> _Work to complete_
Please keep the images out and set down the data exactly as given.

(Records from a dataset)
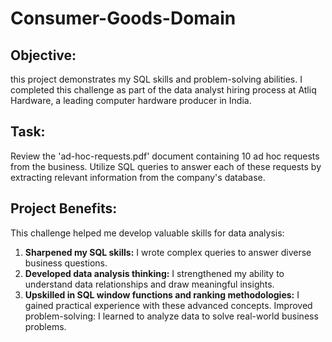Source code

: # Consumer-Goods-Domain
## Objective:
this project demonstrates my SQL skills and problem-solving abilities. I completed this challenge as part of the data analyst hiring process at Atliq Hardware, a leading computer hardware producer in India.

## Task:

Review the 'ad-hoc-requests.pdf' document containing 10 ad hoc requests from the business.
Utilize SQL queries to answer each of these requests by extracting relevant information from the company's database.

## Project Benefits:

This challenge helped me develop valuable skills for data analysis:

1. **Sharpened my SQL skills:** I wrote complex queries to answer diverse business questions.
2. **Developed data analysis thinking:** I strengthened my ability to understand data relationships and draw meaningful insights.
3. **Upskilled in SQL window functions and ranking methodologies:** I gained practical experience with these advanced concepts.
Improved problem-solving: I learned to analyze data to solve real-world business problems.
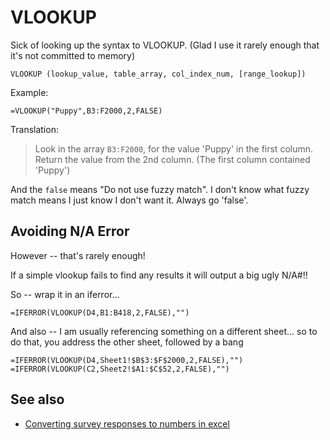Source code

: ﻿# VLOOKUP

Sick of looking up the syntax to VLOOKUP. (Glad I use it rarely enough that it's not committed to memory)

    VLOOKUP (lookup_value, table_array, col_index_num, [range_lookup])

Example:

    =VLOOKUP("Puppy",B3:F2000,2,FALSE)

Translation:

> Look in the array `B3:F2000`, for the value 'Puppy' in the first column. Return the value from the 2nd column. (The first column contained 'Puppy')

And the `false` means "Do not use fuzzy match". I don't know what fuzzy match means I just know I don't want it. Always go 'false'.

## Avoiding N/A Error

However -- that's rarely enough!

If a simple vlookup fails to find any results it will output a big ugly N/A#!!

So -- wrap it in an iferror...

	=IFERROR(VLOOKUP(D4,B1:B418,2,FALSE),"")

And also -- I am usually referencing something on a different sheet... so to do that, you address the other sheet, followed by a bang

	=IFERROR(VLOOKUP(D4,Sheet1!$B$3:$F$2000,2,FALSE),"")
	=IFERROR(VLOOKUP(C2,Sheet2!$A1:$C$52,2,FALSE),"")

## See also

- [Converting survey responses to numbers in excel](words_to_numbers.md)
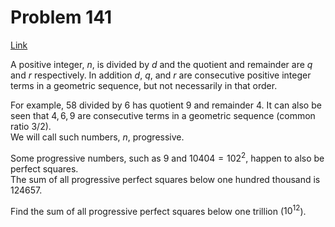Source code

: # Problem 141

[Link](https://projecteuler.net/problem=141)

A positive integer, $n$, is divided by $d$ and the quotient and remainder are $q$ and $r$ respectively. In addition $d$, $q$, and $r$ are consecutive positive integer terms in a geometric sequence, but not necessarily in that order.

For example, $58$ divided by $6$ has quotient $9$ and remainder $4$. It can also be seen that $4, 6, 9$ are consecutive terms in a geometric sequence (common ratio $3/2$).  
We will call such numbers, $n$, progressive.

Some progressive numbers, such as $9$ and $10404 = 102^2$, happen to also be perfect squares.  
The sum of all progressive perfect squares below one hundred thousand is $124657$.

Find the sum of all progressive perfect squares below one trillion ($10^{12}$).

> _Solution to the exercise_
Source code

: # Consumer-Goods-Domain
## Objective:
this project demonstrates my SQL skills and problem-solving abilities. I completed this challenge as part of the data analyst hiring process at Atliq Hardware, a leading computer hardware producer in India.

## Task:

Review the 'ad-hoc-requests.pdf' document containing 10 ad hoc requests from the business.
Utilize SQL queries to answer each of these requests by extracting relevant information from the company's database.

## Project Benefits:

This challenge helped me develop valuable skills for data analysis:

1. **Sharpened my SQL skills:** I wrote complex queries to answer diverse business questions.
2. **Developed data analysis thinking:** I strengthened my ability to understand data relationships and draw meaningful insights.
3. **Upskilled in SQL window functions and ranking methodologies:** I gained practical experience with these advanced concepts.
Improved problem-solving: I learned to analyze data to solve real-world business problems.
Source code

: ﻿# VLOOKUP

Sick of looking up the syntax to VLOOKUP. (Glad I use it rarely enough that it's not committed to memory)

    VLOOKUP (lookup_value, table_array, col_index_num, [range_lookup])

Example:

    =VLOOKUP("Puppy",B3:F2000,2,FALSE)

Translation:

> Look in the array `B3:F2000`, for the value 'Puppy' in the first column. Return the value from the 2nd column. (The first column contained 'Puppy')

And the `false` means "Do not use fuzzy match". I don't know what fuzzy match means I just know I don't want it. Always go 'false'.

## Avoiding N/A Error

However -- that's rarely enough!

If a simple vlookup fails to find any results it will output a big ugly N/A#!!

So -- wrap it in an iferror...

	=IFERROR(VLOOKUP(D4,B1:B418,2,FALSE),"")

And also -- I am usually referencing something on a different sheet... so to do that, you address the other sheet, followed by a bang

	=IFERROR(VLOOKUP(D4,Sheet1!$B$3:$F$2000,2,FALSE),"")
	=IFERROR(VLOOKUP(C2,Sheet2!$A1:$C$52,2,FALSE),"")

## See also

- [Converting survey responses to numbers in excel](words_to_numbers.md)
Source code

: # Problem 141

[Link](https://projecteuler.net/problem=141)

A positive integer, $n$, is divided by $d$ and the quotient and remainder are $q$ and $r$ respectively. In addition $d$, $q$, and $r$ are consecutive positive integer terms in a geometric sequence, but not necessarily in that order.

For example, $58$ divided by $6$ has quotient $9$ and remainder $4$. It can also be seen that $4, 6, 9$ are consecutive terms in a geometric sequence (common ratio $3/2$).  
We will call such numbers, $n$, progressive.

Some progressive numbers, such as $9$ and $10404 = 102^2$, happen to also be perfect squares.  
The sum of all progressive perfect squares below one hundred thousand is $124657$.

Find the sum of all progressive perfect squares below one trillion ($10^{12}$).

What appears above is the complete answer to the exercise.